I am acquainted with windmill workers around here, and have been meaning to ask about the birds but it keeps slipping my mind. My main issue with wind turbines is that they spoil the landscapes of the wide open West. As for their effects on the atmosphere, I’m even more skeptical on that front than I am of the AGW religion. Same goes for the “threat” to plants under solar panels. We’re really not talking about enough ground to matter.

By the way, I’m not sure that people are selling their Teslas for political reasons. There might be some people getting deposit refunds for that reason, although there are reasons to question whether or not a deposit refund really represents the cancellation of an intent to buy.
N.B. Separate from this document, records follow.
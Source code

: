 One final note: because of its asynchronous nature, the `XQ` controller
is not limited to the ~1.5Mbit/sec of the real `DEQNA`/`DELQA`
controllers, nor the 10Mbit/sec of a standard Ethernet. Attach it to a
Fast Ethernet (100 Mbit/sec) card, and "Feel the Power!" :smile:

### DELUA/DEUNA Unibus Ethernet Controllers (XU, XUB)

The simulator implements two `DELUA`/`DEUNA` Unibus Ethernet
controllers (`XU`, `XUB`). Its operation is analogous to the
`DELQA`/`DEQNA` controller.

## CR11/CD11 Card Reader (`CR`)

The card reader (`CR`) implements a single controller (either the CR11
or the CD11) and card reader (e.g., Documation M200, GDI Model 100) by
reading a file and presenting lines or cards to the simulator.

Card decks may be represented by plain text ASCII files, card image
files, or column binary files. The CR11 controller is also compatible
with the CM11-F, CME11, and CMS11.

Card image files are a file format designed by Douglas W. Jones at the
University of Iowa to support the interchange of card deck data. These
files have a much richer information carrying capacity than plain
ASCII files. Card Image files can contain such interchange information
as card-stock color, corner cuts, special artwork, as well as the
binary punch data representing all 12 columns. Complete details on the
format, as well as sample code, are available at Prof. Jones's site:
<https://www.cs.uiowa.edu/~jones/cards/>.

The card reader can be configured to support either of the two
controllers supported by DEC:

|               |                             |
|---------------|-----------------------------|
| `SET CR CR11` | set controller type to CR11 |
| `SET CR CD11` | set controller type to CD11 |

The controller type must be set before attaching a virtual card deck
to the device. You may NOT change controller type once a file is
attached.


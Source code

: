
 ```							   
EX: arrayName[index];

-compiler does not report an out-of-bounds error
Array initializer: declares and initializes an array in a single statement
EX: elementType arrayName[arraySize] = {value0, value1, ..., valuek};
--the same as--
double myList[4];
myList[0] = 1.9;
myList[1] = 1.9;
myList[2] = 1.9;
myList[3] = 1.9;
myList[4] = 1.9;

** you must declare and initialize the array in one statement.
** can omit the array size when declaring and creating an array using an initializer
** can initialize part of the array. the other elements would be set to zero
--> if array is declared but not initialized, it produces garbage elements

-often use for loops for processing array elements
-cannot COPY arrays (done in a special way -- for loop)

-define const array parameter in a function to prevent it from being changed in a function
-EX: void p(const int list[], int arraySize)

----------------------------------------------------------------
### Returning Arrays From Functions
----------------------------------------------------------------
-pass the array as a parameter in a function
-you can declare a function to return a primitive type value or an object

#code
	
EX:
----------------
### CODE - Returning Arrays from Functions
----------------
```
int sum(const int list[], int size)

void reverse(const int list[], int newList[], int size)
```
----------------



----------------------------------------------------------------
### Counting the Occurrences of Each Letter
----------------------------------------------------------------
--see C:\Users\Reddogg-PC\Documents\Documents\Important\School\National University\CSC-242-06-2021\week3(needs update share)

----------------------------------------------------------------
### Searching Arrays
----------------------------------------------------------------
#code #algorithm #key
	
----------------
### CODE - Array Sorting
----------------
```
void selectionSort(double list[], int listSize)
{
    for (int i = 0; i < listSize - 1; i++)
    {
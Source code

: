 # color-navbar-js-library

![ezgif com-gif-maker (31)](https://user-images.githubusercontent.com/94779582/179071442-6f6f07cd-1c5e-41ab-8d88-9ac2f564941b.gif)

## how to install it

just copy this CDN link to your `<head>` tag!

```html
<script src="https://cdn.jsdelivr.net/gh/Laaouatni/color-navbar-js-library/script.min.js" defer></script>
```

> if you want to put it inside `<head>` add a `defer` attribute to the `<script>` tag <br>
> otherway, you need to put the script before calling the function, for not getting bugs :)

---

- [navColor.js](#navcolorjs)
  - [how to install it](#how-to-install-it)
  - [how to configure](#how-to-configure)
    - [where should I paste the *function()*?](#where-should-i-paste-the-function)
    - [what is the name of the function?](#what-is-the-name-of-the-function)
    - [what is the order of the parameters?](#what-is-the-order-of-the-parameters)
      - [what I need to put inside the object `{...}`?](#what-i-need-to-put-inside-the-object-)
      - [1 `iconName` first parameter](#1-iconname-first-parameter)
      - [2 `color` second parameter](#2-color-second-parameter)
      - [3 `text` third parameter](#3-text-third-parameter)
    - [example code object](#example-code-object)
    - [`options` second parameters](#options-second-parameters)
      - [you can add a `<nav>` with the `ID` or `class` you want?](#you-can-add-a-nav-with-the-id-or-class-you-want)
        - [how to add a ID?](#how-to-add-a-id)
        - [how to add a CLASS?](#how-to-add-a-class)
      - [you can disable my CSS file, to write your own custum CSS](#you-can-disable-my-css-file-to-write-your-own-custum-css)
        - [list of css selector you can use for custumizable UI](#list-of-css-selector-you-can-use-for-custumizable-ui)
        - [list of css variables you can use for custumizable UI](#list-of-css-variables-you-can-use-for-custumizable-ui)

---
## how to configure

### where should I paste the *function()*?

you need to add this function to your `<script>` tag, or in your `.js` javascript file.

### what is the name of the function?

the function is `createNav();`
Apparently, if you get the deposit back, you can turn right around and place an actual order, and tie up $1,000 less cash pending delivery. It’s all very murky, and I think Tesla is more than happy to have it be that way.

That much said, I suspect I’m in a minority among EV owners, being someone for whom the green politics of it doesn’t count for one little bit. It wouldn’t shock me to find out that some people asked for their deposits back because Musk threw some money at the Republicans in the time-honored corporate fashion. I don’t think we’ll ever know how widespread that is; in any case, I don’t think the cancellation of a deposit represents any kind of deal between a buyer and a third-party seller.

Ian Macdonald
July 23, 2018 9:22 am

Some things cannot under any circumstances be considered a joke, even if they were intended to be. That is a very serious accusation (it is in the UK anyway) in many ways more serious than a murder accusation. It could completely ruin the victim’s life, even result in his being killed by child-protection activists, if it was believed.

Musk ought to get out his wallet and pay up for making it. Big time. Along with an apology and retraction in a major newspaper.

Ellen
July 23, 2018 10:17 am

He has yet to succeed at anything but somehow spins every failure into proof of imminent success. His only accomplishment has been this decades-long Jedi mind trick.

People can jump up and down and yell all they want at Tesla et al. But SpaceX and the Falcon Heavy are very poor examples of “He has yet to succeed at anything…” Let’s keep a sense of proportion here.

Caligula Jones
July 23, 2018 11:34 am

Please explain to me why someone who developed some software years ago is considered anything but….someone who developed some software years ago?